Sit down, team. Let Dan Smith, the only full-time sport psychologist in college football, attach some biofeedback sensors to your forehead. Close your eyes. Think of the color light blue. Relax. Think of pleasant things, like the NCAA-record 101 passes (for 1,278 yards) wide receiver David Williams caught last year. Think of the 1,056 yards fullback Thomas Rooks gained. Think of how both players are returning and of how no other Big Ten team has ever had a 1,000-yard rusher and a 1,000-yard receiver in the same season.
Starting to zone out? Go with it. Think of senior quarterback Jack Trudeau, who completed at least 60% of his passes in every game last year and is poised to break all of Tony Eason's career records. Think of all-conference kicker Chris White, the coach's son, returning to improve his 24-of-28 field goal performance of last season. Think of the 17 first-stringers you have coming back. Think of the great coach himself, Mike (Old Blue Eyes) White, the dashing Californian who has led Illinois to four straight winning seasons, each of which has included at least seven victories.

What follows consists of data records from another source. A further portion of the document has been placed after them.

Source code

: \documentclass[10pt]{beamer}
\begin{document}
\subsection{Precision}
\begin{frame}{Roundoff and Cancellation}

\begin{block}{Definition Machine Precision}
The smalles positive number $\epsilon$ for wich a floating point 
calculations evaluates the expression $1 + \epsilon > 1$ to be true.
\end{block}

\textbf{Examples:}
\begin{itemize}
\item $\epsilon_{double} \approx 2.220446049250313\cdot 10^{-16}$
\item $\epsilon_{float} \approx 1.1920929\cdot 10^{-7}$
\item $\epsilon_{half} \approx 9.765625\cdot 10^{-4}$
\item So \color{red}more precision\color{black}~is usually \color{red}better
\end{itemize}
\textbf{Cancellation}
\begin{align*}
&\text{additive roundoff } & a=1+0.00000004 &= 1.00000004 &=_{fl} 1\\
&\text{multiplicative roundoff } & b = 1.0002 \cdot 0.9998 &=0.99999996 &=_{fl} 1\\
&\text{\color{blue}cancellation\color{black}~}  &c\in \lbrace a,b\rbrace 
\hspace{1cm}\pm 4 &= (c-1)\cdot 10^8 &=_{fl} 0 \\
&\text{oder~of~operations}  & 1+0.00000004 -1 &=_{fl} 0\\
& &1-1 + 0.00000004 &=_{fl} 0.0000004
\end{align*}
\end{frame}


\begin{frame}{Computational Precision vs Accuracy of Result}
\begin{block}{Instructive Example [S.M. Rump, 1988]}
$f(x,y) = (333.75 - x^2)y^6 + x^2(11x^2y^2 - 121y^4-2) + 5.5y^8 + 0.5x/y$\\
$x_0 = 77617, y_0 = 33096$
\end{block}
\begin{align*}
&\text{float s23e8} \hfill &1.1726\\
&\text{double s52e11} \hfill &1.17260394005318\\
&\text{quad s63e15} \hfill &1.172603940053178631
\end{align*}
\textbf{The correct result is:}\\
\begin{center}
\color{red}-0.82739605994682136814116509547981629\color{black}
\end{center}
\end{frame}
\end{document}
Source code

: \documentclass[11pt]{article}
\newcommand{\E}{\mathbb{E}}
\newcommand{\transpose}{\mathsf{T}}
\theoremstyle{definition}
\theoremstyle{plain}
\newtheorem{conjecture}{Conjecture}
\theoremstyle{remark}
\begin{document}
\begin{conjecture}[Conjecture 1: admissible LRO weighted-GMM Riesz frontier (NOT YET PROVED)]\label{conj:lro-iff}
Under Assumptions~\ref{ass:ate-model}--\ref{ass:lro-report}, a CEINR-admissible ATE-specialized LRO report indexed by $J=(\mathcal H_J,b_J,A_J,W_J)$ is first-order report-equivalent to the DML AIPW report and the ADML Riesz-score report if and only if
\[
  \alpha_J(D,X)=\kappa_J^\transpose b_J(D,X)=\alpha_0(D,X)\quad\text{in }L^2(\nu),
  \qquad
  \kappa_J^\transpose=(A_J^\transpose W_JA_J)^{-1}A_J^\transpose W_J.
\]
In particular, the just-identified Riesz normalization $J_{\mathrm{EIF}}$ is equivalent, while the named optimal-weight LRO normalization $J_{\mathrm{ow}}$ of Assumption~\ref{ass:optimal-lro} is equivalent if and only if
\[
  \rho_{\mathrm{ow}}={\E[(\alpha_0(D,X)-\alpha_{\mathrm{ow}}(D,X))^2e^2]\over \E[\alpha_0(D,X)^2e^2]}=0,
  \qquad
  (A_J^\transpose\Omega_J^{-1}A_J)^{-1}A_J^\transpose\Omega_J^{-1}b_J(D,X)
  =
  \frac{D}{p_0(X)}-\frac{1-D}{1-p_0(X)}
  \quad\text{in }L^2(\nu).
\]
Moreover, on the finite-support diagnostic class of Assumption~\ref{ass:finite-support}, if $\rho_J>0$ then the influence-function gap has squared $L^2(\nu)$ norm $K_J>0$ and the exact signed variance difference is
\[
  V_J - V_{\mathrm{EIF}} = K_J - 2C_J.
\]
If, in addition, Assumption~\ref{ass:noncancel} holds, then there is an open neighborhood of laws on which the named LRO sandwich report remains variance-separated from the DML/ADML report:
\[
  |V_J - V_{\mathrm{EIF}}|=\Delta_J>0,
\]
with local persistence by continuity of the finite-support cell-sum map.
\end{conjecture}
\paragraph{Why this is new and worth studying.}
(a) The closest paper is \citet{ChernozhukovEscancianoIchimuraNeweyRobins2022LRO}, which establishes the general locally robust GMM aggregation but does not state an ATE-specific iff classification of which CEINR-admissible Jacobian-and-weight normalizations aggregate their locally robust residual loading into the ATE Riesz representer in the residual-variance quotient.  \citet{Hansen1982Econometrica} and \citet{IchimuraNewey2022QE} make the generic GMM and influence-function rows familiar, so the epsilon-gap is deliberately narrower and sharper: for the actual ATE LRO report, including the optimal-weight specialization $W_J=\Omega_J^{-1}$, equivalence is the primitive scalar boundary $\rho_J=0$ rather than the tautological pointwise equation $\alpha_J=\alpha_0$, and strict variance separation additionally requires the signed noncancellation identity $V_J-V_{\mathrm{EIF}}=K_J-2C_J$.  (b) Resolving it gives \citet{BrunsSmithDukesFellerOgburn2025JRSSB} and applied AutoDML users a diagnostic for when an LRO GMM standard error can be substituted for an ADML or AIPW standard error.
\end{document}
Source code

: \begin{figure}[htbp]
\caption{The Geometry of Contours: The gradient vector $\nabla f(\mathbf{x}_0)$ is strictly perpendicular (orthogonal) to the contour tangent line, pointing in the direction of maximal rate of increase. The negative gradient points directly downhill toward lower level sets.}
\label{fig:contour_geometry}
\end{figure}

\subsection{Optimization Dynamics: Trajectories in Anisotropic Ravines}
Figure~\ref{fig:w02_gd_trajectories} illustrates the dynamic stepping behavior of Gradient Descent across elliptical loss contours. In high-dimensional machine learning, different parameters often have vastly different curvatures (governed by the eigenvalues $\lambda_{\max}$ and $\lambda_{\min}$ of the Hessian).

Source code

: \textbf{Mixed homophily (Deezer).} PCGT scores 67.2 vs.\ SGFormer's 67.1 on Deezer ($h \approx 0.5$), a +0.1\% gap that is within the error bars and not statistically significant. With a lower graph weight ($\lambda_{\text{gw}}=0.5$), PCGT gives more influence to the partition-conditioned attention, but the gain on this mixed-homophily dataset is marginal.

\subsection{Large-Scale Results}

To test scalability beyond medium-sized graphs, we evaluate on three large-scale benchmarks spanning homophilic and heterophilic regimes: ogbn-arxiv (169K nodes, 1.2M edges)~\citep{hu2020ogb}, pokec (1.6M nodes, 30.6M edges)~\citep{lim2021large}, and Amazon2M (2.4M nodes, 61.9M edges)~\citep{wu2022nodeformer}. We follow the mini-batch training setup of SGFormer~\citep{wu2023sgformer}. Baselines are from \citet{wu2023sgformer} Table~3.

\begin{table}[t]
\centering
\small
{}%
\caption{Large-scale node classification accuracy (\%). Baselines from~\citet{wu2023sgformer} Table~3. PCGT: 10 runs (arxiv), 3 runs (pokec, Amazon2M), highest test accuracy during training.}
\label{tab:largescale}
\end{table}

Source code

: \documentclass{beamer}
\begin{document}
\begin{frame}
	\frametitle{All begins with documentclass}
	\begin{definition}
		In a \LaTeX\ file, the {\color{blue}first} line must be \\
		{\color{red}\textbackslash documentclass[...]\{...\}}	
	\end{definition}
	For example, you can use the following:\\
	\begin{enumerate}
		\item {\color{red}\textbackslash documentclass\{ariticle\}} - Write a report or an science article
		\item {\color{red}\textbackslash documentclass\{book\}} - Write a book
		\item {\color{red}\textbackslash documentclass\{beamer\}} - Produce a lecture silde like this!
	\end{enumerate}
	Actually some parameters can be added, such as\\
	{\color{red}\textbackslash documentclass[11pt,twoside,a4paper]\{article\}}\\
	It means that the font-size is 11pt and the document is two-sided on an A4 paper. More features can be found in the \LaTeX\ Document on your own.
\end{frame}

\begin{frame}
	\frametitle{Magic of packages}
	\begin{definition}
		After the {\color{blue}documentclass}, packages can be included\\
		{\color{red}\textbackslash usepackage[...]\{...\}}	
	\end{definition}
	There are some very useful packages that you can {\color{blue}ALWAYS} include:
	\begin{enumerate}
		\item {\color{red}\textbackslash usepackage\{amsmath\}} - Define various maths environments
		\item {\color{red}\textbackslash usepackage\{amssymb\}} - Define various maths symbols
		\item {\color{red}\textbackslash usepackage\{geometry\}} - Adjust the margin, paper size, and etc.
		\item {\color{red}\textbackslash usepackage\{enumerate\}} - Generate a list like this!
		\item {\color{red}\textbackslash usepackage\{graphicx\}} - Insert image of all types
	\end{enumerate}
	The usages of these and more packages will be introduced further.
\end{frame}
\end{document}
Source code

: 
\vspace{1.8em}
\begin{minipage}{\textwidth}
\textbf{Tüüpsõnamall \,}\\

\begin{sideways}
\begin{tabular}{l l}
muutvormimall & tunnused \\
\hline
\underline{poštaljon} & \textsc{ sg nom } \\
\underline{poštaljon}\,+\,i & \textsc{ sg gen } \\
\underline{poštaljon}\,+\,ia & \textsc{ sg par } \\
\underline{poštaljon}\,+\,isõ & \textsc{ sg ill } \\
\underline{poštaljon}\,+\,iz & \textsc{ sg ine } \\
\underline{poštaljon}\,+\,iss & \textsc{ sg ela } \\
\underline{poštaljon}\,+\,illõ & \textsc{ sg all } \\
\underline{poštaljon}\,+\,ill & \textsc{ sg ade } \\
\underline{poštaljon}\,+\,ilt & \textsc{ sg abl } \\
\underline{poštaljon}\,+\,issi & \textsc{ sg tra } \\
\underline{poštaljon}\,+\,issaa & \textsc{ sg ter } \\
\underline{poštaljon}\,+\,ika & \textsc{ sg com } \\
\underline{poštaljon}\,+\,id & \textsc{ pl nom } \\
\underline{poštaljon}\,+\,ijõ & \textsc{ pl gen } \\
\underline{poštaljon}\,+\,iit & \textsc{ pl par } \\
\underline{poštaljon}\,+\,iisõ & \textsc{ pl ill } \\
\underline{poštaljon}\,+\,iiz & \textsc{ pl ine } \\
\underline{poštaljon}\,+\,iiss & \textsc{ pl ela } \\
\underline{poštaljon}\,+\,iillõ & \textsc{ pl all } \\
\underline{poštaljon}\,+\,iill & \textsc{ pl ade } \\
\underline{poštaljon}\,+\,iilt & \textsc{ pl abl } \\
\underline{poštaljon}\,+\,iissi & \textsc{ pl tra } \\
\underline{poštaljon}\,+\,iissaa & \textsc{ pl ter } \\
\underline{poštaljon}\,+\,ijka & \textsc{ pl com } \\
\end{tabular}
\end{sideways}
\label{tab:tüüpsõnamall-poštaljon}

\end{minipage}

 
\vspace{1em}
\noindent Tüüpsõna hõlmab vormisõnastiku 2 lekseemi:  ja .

Soothing, huh? Are you ready to kick some Hawkeyes' teeth in yet? Wait...the beeps are speeding up. No, no! You're remembering that this is the second year of your two-year NCAA probation for recruiting violations. Sure, you couldn't go to a bowl game last season. But if you win the conference this year, you can return to the Rose Bowl and get back on television.
Stop! You're making the beeper go haywire! Forget the 45-9 pounding you took from underdog UCLA in the '84 Rose Bowl. O.K., Smith, your shrink, had you thinking the game was in the bag. However, a lot of you guys were sophomores then. And forget that damned pink locker room in Iowa City, will you! Smith will get your minds right before you play the Hawkeyes. Already his therapy has improved the team's fourth-quarter scoring and third-down conversion rate. In fact, he has spent more than 1,400 hours with you guys in the last two years, calming you, soothing you, even whipping you into a frenzy, if that's what you needed. "Ours is a long-term, regular program," Smith says. "It includes relaxation, imagery, self-confidence training, goal-setting training and interpersonal skills. Hopefully, the person with the most sophisticated training will dominate on the field."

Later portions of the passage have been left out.